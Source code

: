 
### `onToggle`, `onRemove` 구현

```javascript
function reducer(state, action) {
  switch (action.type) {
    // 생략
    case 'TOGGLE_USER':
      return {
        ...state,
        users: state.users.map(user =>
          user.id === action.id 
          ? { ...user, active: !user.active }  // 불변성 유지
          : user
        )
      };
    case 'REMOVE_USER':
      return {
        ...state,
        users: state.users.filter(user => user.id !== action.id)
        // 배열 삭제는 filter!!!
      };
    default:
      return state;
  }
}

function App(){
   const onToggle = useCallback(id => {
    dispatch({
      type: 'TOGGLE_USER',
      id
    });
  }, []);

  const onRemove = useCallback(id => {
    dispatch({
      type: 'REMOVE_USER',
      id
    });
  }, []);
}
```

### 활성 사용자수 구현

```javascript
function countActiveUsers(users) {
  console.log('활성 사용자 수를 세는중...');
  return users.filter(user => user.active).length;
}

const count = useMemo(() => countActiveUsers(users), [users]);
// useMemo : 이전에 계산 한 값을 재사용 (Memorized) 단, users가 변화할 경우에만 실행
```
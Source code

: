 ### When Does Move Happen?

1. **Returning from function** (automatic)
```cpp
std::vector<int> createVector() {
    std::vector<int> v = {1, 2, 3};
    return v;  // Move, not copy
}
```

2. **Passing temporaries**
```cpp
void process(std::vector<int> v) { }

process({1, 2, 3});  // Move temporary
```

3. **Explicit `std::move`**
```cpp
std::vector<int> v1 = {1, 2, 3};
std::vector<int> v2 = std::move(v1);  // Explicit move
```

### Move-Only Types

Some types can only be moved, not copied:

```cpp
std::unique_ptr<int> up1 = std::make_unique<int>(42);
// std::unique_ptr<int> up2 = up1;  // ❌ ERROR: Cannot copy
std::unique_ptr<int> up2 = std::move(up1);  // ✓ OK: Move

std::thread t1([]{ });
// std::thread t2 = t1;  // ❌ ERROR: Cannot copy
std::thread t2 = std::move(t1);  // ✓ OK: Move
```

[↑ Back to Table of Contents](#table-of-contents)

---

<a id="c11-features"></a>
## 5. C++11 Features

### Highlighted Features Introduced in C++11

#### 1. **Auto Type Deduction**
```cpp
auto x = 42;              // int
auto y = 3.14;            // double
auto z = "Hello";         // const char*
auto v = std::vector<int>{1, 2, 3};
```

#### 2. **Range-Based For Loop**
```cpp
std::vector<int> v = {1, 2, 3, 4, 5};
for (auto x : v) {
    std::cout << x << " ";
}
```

• Activity:
Scan the listing for the string "state". Copy each line that has it.

• Solution below:
function reducer(state, action) {
        ...state,
        users: state.users.map(user =>
        ...state,
        users: state.users.filter(user => user.id !== action.id)
      return state;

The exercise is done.